Source: Sherman Publications

Whiskey's demolition approved for parking lot

August 21, 2013

The parking lot is on.

After a brief hiccup halting the Whiskey’s Steakhouse parking lot project, the DDA board voted last Tuesday, August 13, to continue with the demolition.

Village President Ken Van Portfliet along with DDA Secretary Thomas Traurig, owner of the Village Trophy Shop, voted not to approve the bid by Best Demolition at a special meeting August 6, which brought plans to a standstill for a week.

The vote at that time was 4-2 in favor of passing. Although a quorum was met, the vote did not pass because five votes were needed for a positive outcome.

Best Demolition of Saginaw was awarded the work a week later with a 5-1 vote, with tentative plans to begin tearing down Whiskeys and tearing up its small parking lot starting on September 9.

The DDA and village council are taking bids for the actual construction of the new, 40-space parking lot, which would begin after September 24 when demolition is expected to be complete.

Construction of the lot would last from early October to late November, with Nov. 30 being the target date of completion.

Of the two bidders for the demolition, Best Demolition won with their cost of $29,750. The entire project is budgeted for $180,000.

Sagebrush Cantina owner Dia Zaraga donated the two properties—the actual building and the adjoining parking lot—to the village for $1 earlier this year.

A deal was made that the village would waive some fees for use of the second floor at Sagebrush for the business.

The Property Conveyance and Development Agreement was signed by both Zagara and the village on May 6, 2013, and is currently going through Lake Orion’s Planning and Commissions board.

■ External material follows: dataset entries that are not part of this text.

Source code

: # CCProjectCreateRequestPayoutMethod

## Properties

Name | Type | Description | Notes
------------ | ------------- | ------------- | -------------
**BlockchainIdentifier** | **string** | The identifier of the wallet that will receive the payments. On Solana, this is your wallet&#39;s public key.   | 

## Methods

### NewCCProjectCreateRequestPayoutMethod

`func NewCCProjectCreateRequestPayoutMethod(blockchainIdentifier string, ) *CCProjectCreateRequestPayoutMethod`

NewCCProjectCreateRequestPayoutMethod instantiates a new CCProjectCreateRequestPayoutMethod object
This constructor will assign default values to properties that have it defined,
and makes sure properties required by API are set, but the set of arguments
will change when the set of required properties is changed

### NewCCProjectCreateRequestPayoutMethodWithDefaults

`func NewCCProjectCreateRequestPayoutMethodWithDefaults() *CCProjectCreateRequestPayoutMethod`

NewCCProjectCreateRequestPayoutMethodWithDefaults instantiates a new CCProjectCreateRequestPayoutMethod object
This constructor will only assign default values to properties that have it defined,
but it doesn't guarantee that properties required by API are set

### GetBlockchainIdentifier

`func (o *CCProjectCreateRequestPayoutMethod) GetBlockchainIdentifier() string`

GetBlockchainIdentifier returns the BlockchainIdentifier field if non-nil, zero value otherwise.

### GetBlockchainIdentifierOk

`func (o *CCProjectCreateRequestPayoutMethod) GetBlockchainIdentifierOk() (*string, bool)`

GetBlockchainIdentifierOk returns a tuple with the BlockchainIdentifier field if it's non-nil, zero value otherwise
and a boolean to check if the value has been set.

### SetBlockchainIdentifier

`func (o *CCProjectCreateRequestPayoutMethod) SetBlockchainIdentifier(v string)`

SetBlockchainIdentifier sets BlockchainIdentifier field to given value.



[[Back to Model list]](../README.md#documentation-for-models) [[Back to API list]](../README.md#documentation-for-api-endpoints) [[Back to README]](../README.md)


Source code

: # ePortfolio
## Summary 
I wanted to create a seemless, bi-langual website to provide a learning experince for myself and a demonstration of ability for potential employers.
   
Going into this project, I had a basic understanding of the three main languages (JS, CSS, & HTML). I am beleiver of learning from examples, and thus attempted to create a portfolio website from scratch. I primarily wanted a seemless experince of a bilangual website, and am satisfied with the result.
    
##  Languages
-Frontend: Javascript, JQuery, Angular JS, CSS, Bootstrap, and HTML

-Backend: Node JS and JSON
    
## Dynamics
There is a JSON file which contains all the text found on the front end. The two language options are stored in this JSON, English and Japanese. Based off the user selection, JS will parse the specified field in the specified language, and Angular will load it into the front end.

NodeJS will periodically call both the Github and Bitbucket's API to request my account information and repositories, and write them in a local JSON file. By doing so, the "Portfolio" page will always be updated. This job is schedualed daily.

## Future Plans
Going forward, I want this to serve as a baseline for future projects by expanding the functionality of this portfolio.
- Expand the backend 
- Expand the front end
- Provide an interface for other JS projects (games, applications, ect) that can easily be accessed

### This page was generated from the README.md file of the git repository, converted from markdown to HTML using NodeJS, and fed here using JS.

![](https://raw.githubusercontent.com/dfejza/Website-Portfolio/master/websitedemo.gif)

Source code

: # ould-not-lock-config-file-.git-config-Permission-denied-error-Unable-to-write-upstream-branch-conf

“We’re not Birmingham. We’re not trying to be Birmingham, but we would like to do something to make it more convenient for our community,” said Janet Hartman, DDA Market Manager. “Forty parking spots to some people may seem small, but for people waiting in line for an hour or more to get their dinner, I’m sure they will be grateful for them.”

Over the past couple years Hartman has received complaints about the lack of parking in downtown Lake Orion for dining at lunch and dinner and shopping during the day.

Additional parking has been added on residential streets, but there is also a lack of education on Lake Orion’s parking situation, she said.

“Telling people where they can park on site, what’s two hours, People just want to park as close as they can,” she explained.

The 40 additional spots will not only help curb the “phenomenon” of people not wanting to walk over a block to their destination, but will help current and future businesses too.

“(Parking) is always a problem for people depending on the type of business that you have. They may have loading or unloading needs. They may not have parking close by. It’s always an issue for people,” she said. “That’s why strip malls took off the way they did in the ‘70s. People liked having that parking and the businesses responded to that.”

“Whatever we can do to make things easier for businesses to come here we should be doing,” she added.

Hartman said she never likes tearing down buildings, but that lots in downtown Lake Orion—spaces available for new parking lots— are few and far between.

“People have said over and over they really need more parking down here. So I think as long as we’re not messing with the historic buildings that contribute to our national registry status, it is what it is.”